Erst relativ spät unternimmt Leitner den Versuch, eine systematische Grundlegung seines Fachgebietes zu geben. 1919 erscheint seine „Privatwirtschaftslehre der Unternehmung”, die 1926 von der 5. Auflage ab den Titel „Wirtschaftslehre der Unternehmung” erhält. Sie wird zwölf Jahre später (1931) als Frucht einer tiefschürfenden methodologischen Besinnung ergänzt durch eine programmatische Abhandlung unter der für Leitners wissenschaftstheoretischen Standpunkt überaus charakteristischen Bezeichnung „Renaissance der Privatwirtschaftslehre”. Man sieht daraus, wie zögernd und ernsthaft der Forscher an die letzte entscheidende Orientierung seiner Grundauffassungen herangegangen ist. Daß sich Leitner in den Jahren 1923/24 mehrfach zu den aktuellen Themen der Geldentwertung und Umstellung auf Goldmark äußert, entspricht der Lebensnähe und praktischen Bezogenheit seiner ganzen Arbeitsweise, die alle Veröffentlichungen Leitners kennzeichnet und ihre Tiefenwirkung in der Wirtschaft weithin hervorgerufen hat.

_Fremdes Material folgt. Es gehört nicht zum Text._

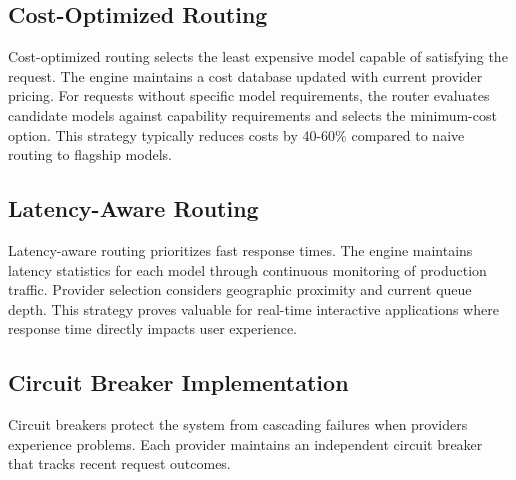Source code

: \documentclass[12pt,a4paper,twoside]{report}
\begin{document}
\subsection{Cost-Optimized Routing}

Cost-optimized routing selects the least expensive model capable of satisfying the request. The engine maintains a cost database updated with current provider pricing. For requests without specific model requirements, the router evaluates candidate models against capability requirements and selects the minimum-cost option. This strategy typically reduces costs by 40-60\% compared to naive routing to flagship models.

\subsection{Latency-Aware Routing}

Latency-aware routing prioritizes fast response times. The engine maintains latency statistics for each model through continuous monitoring of production traffic. Provider selection considers geographic proximity and current queue depth. This strategy proves valuable for real-time interactive applications where response time directly impacts user experience.

\subsection{Circuit Breaker Implementation}

Circuit breakers protect the system from cascading failures when providers experience problems. Each provider maintains an independent circuit breaker that tracks recent request outcomes.
\end{document}
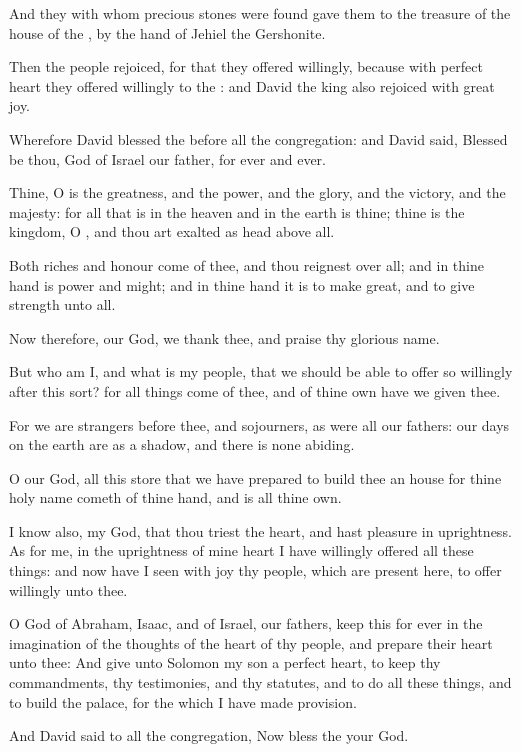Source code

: \verse And they with whom precious stones were found gave them to the treasure of the house of the \LORD, by the hand of Jehiel the Gershonite.

\verse Then the people rejoiced, for that they offered willingly, because with perfect heart they offered willingly to the \LORD: and David the king also rejoiced with great joy.

\verse Wherefore David blessed the \LORD before all the congregation: and David said, Blessed be thou, \LORD God of Israel our father, for ever and ever.

\verse Thine, O \LORD is the greatness, and the power, and the glory, and the victory, and the majesty: for all that is in the heaven and in the earth is thine; thine is the kingdom, O \LORD, and thou art exalted as head above all.

\verse Both riches and honour come of thee, and thou reignest over all; and in thine hand is power and might; and in thine hand it is to make great, and to give strength unto all.

\verse Now therefore, our God, we thank thee, and praise thy glorious name.

\verse But who am I, and what is my people, that we should be able to offer so willingly after this sort? for all things come of thee, and of thine own have we given thee.

\verse For we are strangers before thee, and sojourners, as were all our fathers: our days on the earth are as a shadow, and there is none abiding.

\verse O \LORD our God, all this store that we have prepared to build thee an house for thine holy name cometh of thine hand, and is all thine own.

\verse I know also, my God, that thou triest the heart, and hast pleasure in uprightness. As for me, in the uprightness of mine heart I have willingly offered all these things: and now have I seen with joy thy people, which are present here, to offer willingly unto thee.

\verse O \LORD God of Abraham, Isaac, and of Israel, our fathers, keep this for ever in the imagination of the thoughts of the heart of thy people, and prepare their heart unto thee: \verse And give unto Solomon my son a perfect heart, to keep thy commandments, thy testimonies, and thy statutes, and to do all these things, and to build the palace, for the which I have made provision.

\verse And David said to all the congregation, Now bless the \LORD your God.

1927 kehrt Leitner in gewissem Sinne zum Start seiner Forschungstätigkeit zurück und verfaßt in der angesehenen Sammlung Göschen einen Band über „Finanzierung der Unternehmungen”. Noch als Emeritus gibt er 1944 eine Überschau über die „Wirtschaftslehre des Industriebetriebes”, von der er selbst sagt, daß er sie unter dem Einfluß der Weisheit des Laotse geschrieben habe: Klar sieht, wer von ferne sieht.

Leitner ist der ausgeprägte Vertreter einer methodologischen Forschungsrichtung in der Betriebswirtschaftslehre, die Schönpflug treffend als die empirischrealistische bezeichnet hat. Er geht von der mit unmittelbarer Evidenz gegebenen Wirklichkeit wirtschaftlichen Geschehens als realitas formaliter im Sinne Descartes’ aus und macht sie zum alleinigen Gegenstande seiner Erkenntnisziele. Daher ist Leitner ständig bemüht, seine Forschungsergebnisse, wie er selbst sagt, praktisch-empirisch und konkretisierend zu begründen, d.h. durch ausgedehntes Tatsachenmaterial und umfassende Detailuntersuchungen in der Wirtschaftspraxis zu untermauern. Einer gedachten Wirklichkeit als realitas objective steht er neutral gegenüber. Wenn ihre Existenz auch nicht bestritten wird, die logische Möglichkeit einer metempirischen Welt auch zugestanden wird, so liegt sie nach Leitner doch außerhalb der wissenschaftlichen Sphäre der Fachdisziplin.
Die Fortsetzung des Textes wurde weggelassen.